▶ What you need to do: Where a record contains an image, leave the image out and print the rest exactly.

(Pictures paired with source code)
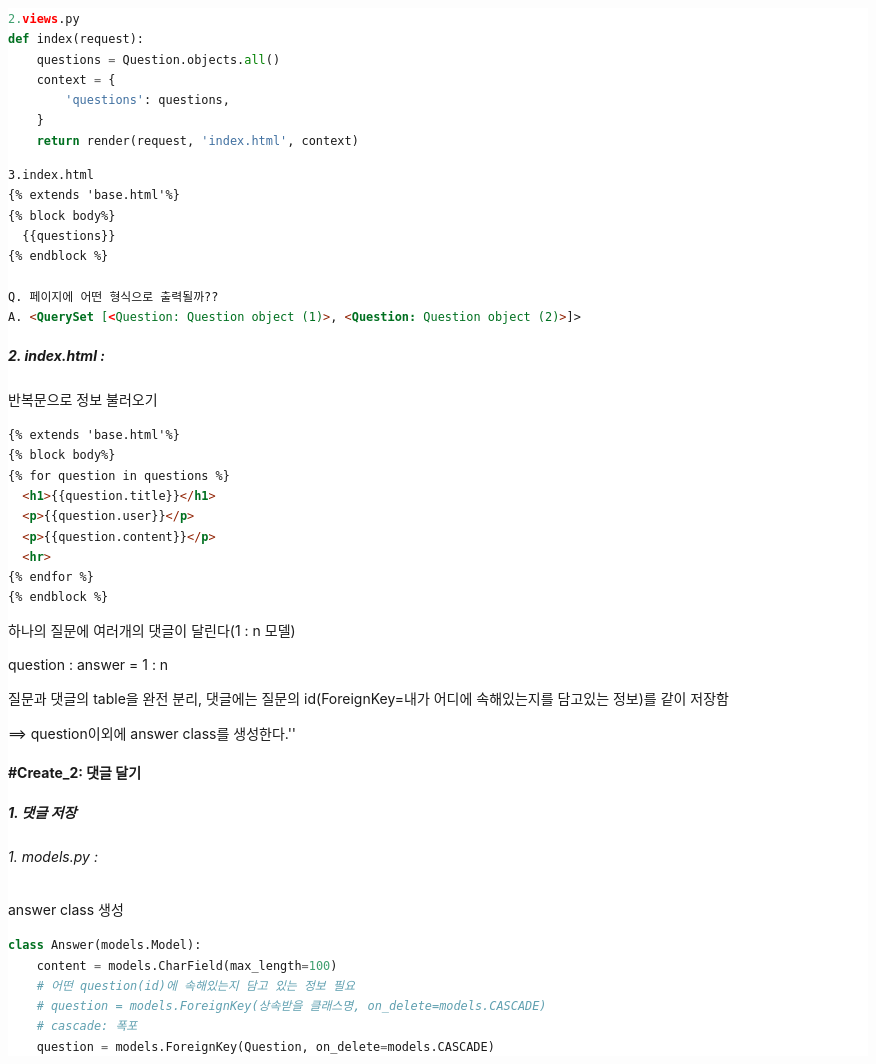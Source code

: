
 ```python
2.views.py
def index(request):
    questions = Question.objects.all()
    context = {
        'questions': questions,
    }
    return render(request, 'index.html', context)
```

```html
3.index.html
{% extends 'base.html'%}
{% block body%}
  {{questions}}
{% endblock %}

Q. 페이지에 어떤 형식으로 출력될까??
A. <QuerySet [<Question: Question object (1)>, <Question: Question object (2)>]>
```

##### 2. index.html :

반복문으로 정보 불러오기

```html
{% extends 'base.html'%}
{% block body%}
{% for question in questions %}
  <h1>{{question.title}}</h1>
  <p>{{question.user}}</p>
  <p>{{question.content}}</p>
  <hr>
{% endfor %}
{% endblock %}
```



하나의 질문에 여러개의 댓글이 달린다(1 : n 모델)

question : answer = 1 : n

질문과 댓글의 table을 완전 분리, 댓글에는 질문의 id(ForeignKey=내가 어디에 속해있는지를 담고있는 정보)를 같이 저장함

==>  question이외에 answer class를 생성한다.''



#### #Create_2: 댓글 달기

##### 1. 댓글 저장

###### 1. models.py :

answer class 생성

```python
class Answer(models.Model):
    content = models.CharField(max_length=100)
    # 어떤 question(id)에 속해있는지 담고 있는 정보 필요
    # question = models.ForeignKey(상속받을 클래스명, on_delete=models.CASCADE)
    # cascade: 폭포
    question = models.ForeignKey(Question, on_delete=models.CASCADE)

```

▶ Answer box:
Source code

:
 ```python
2.views.py
def index(request):
    questions = Question.objects.all()
    context = {
        'questions': questions,
    }
    return render(request, 'index.html', context)
```

```html
3.index.html
{% extends 'base.html'%}
{% block body%}
  {{questions}}
{% endblock %}

Q. 페이지에 어떤 형식으로 출력될까??
A. <QuerySet [<Question: Question object (1)>, <Question: Question object (2)>]>
```

##### 2. index.html :

반복문으로 정보 불러오기

```html
{% extends 'base.html'%}
{% block body%}
{% for question in questions %}
  <h1>{{question.title}}</h1>
  <p>{{question.user}}</p>
  <p>{{question.content}}</p>
  <hr>
{% endfor %}
{% endblock %}
```



하나의 질문에 여러개의 댓글이 달린다(1 : n 모델)

question : answer = 1 : n

질문과 댓글의 table을 완전 분리, 댓글에는 질문의 id(ForeignKey=내가 어디에 속해있는지를 담고있는 정보)를 같이 저장함

==>  question이외에 answer class를 생성한다.''



#### #Create_2: 댓글 달기

##### 1. 댓글 저장

###### 1. models.py :

answer class 생성

```python
class Answer(models.Model):
    content = models.CharField(max_length=100)
    # 어떤 question(id)에 속해있는지 담고 있는 정보 필요
    # question = models.ForeignKey(상속받을 클래스명, on_delete=models.CASCADE)
    # cascade: 폭포
    question = models.ForeignKey(Question, on_delete=models.CASCADE)

```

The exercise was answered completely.